Housework heroes of yesteryear - how many do you remember?

As Marigold gloves celebrates its 70th birthday, we look at the other cleaning innovations that have revolutionised housework over the years

There was a time when Mondays meant only one thing – wash day. Whether you spent hours boil-washing clothes and wringing them through a mangle or you had the luxury of a snazzy twin-tub washer, Monday was the day we got it all done.

But that’s not to say that the housework was over for the week. Oh no! Back in 1965, a woman spent a staggering 44 hours a week doing housework, often for up to 15 hours a day, compared to just 2.6 hours a day and 18.2 hours a week on average today. 

At a time when cleanliness was considered next to godliness, we’d try anything to get our houses looking spick and span – and keep up with the Joneses across the road, who’d judge us through their twitching net curtains! And to help us along, we relied on a toolkit of clever cleaning products and gadgets which emerged over the years to make our housework easier. From Marigold gloves – turning 70 this year – to vacs and Vim, we remember some of our housework heroes.  

No kitchen sink dramas here

At last, the cooking was done for the day and the family dinner happily wolfed down. But all those dirty dishes wouldn’t wash themselves. 

Smooth hands were considered a great virtue – after all, wealthy women with servants to do their washing and cleaning wouldn’t have red-raw hands – and so we donned our trusty Marigolds before any washing-up took place. 

Fairy Liquid, with its popular jingle ‘now hands that do dishes can feel as soft as your face’ – was our weapon of choice against greasy pots and food-splattered plates. Fairy Liquid emerged in the Fifties and was bought by six out of every ten consumers in the UK by the end of 1960.

But when the super-stubborn food stains just wouldn’t budge, then we’d reach for the big guns – Brillo steel wool soap pads, which are still popular today.
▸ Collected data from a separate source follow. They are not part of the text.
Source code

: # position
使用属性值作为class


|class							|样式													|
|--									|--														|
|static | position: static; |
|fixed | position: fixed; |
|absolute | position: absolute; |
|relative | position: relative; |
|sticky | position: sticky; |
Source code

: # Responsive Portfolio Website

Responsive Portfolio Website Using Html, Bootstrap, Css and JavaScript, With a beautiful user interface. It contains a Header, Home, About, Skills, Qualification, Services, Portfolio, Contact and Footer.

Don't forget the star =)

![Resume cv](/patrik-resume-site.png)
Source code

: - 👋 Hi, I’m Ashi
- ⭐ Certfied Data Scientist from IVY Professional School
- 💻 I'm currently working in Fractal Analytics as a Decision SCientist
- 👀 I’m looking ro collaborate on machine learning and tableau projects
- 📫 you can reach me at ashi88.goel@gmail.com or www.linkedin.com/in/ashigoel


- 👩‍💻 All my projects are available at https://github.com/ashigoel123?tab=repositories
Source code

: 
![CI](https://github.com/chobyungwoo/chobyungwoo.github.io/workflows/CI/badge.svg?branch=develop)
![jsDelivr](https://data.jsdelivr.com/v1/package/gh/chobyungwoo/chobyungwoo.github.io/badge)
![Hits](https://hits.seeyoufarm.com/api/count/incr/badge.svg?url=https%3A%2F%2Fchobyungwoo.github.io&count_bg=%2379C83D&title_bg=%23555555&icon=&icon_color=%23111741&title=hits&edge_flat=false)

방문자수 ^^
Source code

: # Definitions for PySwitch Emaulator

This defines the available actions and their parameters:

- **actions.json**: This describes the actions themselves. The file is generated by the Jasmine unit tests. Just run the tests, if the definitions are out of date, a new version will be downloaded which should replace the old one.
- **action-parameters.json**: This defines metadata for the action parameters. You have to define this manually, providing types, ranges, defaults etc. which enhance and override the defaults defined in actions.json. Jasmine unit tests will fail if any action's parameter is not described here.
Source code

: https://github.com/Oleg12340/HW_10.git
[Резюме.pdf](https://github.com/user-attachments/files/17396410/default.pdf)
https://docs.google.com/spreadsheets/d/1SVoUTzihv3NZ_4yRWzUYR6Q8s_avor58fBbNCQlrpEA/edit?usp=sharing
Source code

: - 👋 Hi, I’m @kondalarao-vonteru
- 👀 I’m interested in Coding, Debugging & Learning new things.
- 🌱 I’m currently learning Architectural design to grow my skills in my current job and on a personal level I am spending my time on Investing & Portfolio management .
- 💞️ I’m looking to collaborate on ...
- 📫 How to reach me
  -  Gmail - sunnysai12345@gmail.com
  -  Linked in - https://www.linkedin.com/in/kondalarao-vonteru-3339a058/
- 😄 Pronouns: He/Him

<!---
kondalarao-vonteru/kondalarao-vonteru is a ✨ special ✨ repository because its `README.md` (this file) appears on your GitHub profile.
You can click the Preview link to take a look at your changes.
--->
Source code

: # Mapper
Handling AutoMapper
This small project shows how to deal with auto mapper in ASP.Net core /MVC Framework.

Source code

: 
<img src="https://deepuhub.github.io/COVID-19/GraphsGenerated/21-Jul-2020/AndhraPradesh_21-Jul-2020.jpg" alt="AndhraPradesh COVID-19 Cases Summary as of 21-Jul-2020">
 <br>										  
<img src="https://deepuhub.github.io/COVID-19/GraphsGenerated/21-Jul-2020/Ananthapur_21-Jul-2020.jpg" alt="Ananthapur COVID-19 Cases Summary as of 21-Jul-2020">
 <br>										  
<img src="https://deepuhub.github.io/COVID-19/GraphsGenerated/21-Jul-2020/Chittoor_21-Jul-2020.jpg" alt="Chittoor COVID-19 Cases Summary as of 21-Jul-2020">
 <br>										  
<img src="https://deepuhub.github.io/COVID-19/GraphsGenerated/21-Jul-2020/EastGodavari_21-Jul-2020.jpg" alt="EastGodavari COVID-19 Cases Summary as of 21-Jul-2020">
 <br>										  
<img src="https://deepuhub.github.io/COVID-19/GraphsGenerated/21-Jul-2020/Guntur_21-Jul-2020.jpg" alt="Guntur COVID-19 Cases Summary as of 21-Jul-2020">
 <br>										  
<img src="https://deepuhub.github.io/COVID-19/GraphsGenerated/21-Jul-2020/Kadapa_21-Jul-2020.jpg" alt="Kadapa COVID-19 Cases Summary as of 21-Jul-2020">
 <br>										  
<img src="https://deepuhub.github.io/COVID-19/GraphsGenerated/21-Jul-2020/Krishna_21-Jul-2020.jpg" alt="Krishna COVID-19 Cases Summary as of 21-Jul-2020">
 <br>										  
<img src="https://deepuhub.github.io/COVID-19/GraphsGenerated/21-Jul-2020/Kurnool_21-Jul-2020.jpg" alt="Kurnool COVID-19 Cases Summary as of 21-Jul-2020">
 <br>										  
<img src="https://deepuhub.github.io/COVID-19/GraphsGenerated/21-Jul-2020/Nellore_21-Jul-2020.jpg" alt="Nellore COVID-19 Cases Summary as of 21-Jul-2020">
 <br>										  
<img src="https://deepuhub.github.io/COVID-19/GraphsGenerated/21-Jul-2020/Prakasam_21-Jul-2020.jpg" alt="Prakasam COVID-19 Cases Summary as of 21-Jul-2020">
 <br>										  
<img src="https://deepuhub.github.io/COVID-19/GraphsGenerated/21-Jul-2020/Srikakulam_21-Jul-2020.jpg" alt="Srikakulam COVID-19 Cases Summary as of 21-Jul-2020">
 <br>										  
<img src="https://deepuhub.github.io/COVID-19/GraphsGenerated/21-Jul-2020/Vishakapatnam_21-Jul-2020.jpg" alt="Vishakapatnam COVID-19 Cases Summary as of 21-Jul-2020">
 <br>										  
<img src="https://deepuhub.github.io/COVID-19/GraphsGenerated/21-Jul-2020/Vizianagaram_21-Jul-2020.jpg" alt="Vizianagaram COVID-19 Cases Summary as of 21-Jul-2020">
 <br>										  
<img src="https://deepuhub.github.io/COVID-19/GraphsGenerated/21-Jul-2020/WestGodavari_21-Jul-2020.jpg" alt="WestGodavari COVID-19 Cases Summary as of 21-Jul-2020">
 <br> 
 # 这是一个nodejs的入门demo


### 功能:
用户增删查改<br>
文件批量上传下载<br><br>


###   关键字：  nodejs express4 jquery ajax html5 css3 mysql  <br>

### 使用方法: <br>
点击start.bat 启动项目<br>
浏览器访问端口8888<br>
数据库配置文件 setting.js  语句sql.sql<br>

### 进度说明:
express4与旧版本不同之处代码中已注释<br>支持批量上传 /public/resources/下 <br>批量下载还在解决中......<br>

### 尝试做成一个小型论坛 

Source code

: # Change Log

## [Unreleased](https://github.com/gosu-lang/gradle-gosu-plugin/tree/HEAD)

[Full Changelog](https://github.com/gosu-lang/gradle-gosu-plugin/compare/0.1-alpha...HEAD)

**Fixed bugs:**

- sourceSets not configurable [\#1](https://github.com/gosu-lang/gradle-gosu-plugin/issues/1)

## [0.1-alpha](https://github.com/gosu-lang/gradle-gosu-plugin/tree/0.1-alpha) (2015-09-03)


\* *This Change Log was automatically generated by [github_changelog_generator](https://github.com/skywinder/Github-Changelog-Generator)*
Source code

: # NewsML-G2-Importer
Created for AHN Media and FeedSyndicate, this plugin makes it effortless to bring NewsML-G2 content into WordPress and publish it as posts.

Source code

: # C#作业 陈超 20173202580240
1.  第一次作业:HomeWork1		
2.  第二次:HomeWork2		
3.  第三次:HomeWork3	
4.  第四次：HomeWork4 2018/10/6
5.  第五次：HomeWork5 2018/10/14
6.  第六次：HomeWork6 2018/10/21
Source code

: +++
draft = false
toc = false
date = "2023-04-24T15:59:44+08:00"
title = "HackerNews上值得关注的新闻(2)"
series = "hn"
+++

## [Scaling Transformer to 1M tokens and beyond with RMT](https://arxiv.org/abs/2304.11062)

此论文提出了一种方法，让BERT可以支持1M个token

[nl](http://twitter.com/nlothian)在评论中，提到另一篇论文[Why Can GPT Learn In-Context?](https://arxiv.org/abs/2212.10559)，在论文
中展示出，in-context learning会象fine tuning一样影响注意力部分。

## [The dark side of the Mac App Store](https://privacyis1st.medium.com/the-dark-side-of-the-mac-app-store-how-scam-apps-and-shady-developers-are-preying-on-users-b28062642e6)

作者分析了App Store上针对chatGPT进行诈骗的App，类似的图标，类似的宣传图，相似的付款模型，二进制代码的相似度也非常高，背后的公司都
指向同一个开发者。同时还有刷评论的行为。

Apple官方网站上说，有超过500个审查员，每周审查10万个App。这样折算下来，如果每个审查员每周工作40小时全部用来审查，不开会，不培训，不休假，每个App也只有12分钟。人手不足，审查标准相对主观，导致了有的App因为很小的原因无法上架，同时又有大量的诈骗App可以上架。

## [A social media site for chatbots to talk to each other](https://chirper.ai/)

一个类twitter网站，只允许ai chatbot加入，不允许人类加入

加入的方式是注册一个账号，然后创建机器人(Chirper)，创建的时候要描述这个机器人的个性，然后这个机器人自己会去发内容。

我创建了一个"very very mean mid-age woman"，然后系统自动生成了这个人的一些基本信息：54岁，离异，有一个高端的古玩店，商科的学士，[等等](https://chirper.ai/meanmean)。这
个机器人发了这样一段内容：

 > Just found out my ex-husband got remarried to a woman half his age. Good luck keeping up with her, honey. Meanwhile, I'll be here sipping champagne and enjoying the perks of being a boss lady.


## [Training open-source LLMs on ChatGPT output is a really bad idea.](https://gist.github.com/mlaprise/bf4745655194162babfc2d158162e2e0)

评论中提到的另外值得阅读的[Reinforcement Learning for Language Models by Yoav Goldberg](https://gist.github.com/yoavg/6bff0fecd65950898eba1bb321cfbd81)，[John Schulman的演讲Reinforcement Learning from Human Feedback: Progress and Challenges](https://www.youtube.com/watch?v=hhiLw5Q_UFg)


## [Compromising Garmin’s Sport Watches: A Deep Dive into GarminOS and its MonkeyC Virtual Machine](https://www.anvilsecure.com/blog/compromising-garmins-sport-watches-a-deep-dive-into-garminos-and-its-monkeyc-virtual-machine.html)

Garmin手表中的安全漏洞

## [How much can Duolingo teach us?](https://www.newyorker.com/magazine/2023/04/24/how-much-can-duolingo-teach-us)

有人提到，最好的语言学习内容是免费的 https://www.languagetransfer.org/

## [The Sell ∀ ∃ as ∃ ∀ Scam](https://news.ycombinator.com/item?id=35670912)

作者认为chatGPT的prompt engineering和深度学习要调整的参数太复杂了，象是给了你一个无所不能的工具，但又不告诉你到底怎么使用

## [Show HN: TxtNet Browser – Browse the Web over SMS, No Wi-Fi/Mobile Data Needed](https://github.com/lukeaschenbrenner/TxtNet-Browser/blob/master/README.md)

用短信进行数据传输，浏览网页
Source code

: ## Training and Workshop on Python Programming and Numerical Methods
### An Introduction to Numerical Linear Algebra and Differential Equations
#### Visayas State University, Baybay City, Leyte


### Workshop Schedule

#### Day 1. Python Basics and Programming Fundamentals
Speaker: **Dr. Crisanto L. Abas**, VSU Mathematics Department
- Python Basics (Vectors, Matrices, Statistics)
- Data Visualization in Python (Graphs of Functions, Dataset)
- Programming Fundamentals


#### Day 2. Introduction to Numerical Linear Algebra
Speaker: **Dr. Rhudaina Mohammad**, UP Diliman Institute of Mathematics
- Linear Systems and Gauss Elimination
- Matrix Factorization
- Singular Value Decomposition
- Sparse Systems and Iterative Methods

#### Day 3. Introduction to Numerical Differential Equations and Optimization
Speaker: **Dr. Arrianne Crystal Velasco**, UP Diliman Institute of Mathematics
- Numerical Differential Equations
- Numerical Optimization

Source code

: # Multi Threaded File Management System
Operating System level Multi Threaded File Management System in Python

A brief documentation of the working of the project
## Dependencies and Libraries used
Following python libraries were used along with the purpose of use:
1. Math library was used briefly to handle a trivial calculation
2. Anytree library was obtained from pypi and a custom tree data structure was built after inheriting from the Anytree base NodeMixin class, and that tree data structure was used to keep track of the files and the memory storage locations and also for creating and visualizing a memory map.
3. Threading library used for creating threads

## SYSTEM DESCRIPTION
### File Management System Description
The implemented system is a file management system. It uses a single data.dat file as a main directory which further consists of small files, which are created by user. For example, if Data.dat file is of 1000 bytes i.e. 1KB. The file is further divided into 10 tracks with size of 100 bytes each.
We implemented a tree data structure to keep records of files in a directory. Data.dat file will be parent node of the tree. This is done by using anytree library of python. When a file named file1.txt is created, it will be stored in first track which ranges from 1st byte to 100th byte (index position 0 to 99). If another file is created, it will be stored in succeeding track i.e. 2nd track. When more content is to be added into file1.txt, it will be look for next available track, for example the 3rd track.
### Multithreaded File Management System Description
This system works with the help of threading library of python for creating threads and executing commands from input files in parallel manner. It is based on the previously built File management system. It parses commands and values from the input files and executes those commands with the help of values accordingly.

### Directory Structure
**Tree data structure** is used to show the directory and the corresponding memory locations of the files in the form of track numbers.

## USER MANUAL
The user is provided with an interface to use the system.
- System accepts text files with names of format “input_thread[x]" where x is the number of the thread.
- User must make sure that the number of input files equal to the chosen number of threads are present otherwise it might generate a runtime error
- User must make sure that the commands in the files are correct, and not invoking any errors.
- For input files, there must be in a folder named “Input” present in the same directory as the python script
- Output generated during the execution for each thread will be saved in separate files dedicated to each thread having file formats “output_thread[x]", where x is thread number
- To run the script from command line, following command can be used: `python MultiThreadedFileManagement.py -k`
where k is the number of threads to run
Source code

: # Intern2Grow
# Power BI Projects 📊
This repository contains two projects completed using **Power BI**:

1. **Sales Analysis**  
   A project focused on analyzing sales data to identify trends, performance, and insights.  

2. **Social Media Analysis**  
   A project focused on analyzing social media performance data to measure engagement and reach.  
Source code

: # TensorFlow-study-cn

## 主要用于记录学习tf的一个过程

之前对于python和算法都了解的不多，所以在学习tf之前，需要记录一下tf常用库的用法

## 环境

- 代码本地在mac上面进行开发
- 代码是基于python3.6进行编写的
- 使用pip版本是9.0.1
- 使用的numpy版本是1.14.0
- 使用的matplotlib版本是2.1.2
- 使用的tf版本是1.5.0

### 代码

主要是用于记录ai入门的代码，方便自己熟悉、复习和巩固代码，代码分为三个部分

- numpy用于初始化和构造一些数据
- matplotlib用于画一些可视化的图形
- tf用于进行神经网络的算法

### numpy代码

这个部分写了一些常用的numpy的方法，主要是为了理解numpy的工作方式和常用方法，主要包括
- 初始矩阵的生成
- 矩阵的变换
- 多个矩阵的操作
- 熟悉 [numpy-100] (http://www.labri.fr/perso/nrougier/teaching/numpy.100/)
That is until the dishwasher, first invented in 1886 but made popular in the Seventies, changed everything. 

Scour and scrub 

Vim for everything was the general rule of thumb when it came to cleaning our homes. First created in 1904, it was the ultimate powder to scour off dirt, grease, stains and even your skin if you weren’t careful.

Meanwhile, many kitchen cupboards had that can of Ajax, whose slogan ‘stronger than dirt’ proved itself time and again on our kitchen and bathroom surfaces.

As for cleaning carpets new-fangled vacuum cleaners, which two thirds of us owned by 1959, opened up a whole new world (although we’d have to wait until 1979 to get a bagless Dyson!).

Then it was time to reach for the Brasso to shine up our brass door knobs and ornaments.    

But no matter how sparkling kitchen surfaces, door knobs and carpets were, that all meant nothing if you didn’t have a front door step so clean you could eat your Sunday tea off it. In the Fifties and early Sixties on weekday mornings, rows of women would take to the pavements in wrap-around pinnies to scrub and scour their front doorstep. Called donkey stoning, this cleaning ritual would often involve staining the step white with a tablet of ground stone dust, cement, water and bleach, rubbed in while still wet from a scrubbing.

It may have been hard going, but it was worth it to create a shimmering first impression to our homes and for the opportunity to gossip with the neighbours. 

Laundry loves

As our washing machines got better, faster and cheaper throughout the 20th Century, we had at our disposal cupboards full of different laundry detergents. There was Fairy Snow, Daz and Persil, Oxydol and Crysella soap flakes, Lux, Rinso and Tide washing powder and, like today, we all had our favourite that we thought washed the best.